Why do I take photographs? I've been thinking about this and have pinpointed two reasons: documentation and communication. I don't see myself as an artist, so my photography isn't driven by a desire to create. Neither an I trying to elicit an emotional response from the viewer. Rather, my motive is to record the when, how, and why of our lifestyle, including its sorrows and joys. Even so, I want my photos to be interesting to look at and aesthetically pleasing. And I do enjoy the creative challenge to make them that way. So, I suppose I can add "personal satisfaction" to the reasons why I take photographs.

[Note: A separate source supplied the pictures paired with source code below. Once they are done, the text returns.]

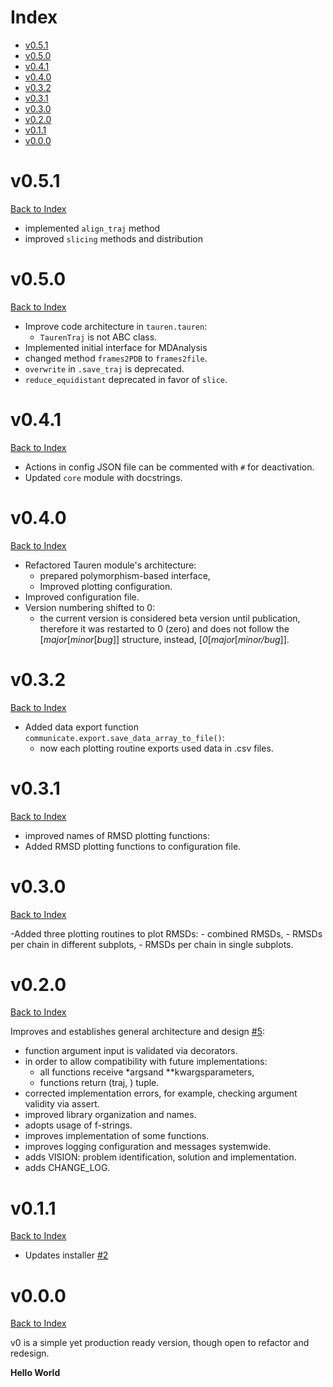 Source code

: # Index

- [v0.5.1](https://github.com/joaomcteixeira/Tauren-MD/blob/master/CHANGE_LOG.md#v051)
- [v0.5.0](https://github.com/joaomcteixeira/Tauren-MD/blob/master/CHANGE_LOG.md#v050)
- [v0.4.1](https://github.com/joaomcteixeira/Tauren-MD/blob/master/CHANGE_LOG.md#v041)
- [v0.4.0](https://github.com/joaomcteixeira/Tauren-MD/blob/master/CHANGE_LOG.md#v040)
- [v0.3.2](https://github.com/joaomcteixeira/Tauren-MD/blob/master/CHANGE_LOG.md#v032)
- [v0.3.1](https://github.com/joaomcteixeira/Tauren-MD/blob/master/CHANGE_LOG.md#v031)
- [v0.3.0](https://github.com/joaomcteixeira/Tauren-MD/blob/master/CHANGE_LOG.md#v030)
- [v0.2.0](https://github.com/joaomcteixeira/Tauren-MD/blob/master/CHANGE_LOG.md#v020)
- [v0.1.1](https://github.com/joaomcteixeira/Tauren-MD/blob/master/CHANGE_LOG.md#v011)
- [v0.0.0](https://github.com/joaomcteixeira/Tauren-MD/blob/master/CHANGE_LOG.md#v000)


# v0.5.1
[Back to Index][1]

- implemented `align_traj` method
- improved `slicing` methods and distribution

# v0.5.0
[Back to Index][1]

- Improve code architecture in `tauren.tauren`:
  - `TaurenTraj` is not ABC class.
- Implemented initial interface for MDAnalysis
- changed method `frames2PDB` to `frames2file`.
- `overwrite` in `.save_traj` is deprecated.
- `reduce_equidistant` deprecated in favor of `slice`.

# v0.4.1
[Back to Index][1]

- Actions in config JSON file can be commented with `#` for deactivation.
- Updated `core` module with docstrings.

# v0.4.0
[Back to Index][1]

- Refactored Tauren module's architecture:
  - prepared polymorphism-based interface,
  - Improved plotting configuration.
- Improved configuration file.
- Version numbering shifted to 0:
  - the current version is considered beta version until publication, therefore it was restarted to 0 (zero) and does not follow the [_major_[_minor_[_bug_]] structure, instead, [_0_[_major_[_minor/bug_]].

# v0.3.2
[Back to Index][1]

- Added data export function `communicate.export.save_data_array_to_file()`:
  - now each plotting routine exports used data in .csv files.

# v0.3.1
[Back to Index][1]

- improved names of RMSD plotting functions:
- Added RMSD plotting functions to configuration file.


# v0.3.0
[Back to Index][1]

-Added three plotting routines to plot RMSDs:
    - combined RMSDs,
    - RMSDs per chain in different subplots,
    - RMSDs per chain in single subplots.

# v0.2.0
[Back to Index][1]

Improves and establishes general architecture and design [#5](https://github.com/joaomcteixeira/Tauren-MD/pull/5):

- function argument input is validated via decorators.
- in order to allow compatibility with future implementations:
    - all functions receive *argsand **kwargsparameters,
    - functions return (traj, ) tuple.
- corrected implementation errors, for example, checking argument validity via assert.
- improved library organization and names.
- adopts usage of f-strings.
- improves implementation of some functions.
- improves logging configuration and messages systemwide.
- adds VISION: problem identification, solution and implementation.
- adds CHANGE_LOG.

# v0.1.1
[Back to Index][1]

- Updates installer [#2](https://github.com/joaomcteixeira/Tauren-MD/pull/2)

# v0.0.0
[Back to Index][1]

v0 is a simple yet production ready version, though open to refactor and redesign.

**Hello World**


[1]: https://github.com/joaomcteixeira/Tauren-MD/blob/master/CHANGE_LOG.md#Index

Practicing the composition techniques.
| Visual weight: the eye is repeatedly drawn to the subject. I like that there is good contrast with the background, and that the branches create diagonal leading lines, all leaning toward the subject. |
| What's leaving the frame? I understand this concept, but my usual method of photography is simply to take a bunch of pictures and then crop them in Gimp. |
| Now, I'm trying to be more deliberate in analyzing the composition of my shots beforehand. For this one, I changed my point-of-view. |
| Overlapping. Taking photos of animals is tough because they don't pose and they don't stay put. |
| Even though their bodies are overlapping, I think this photo works because each of their heads has a defined space. |
And that concludes part two of A Year With My Camera.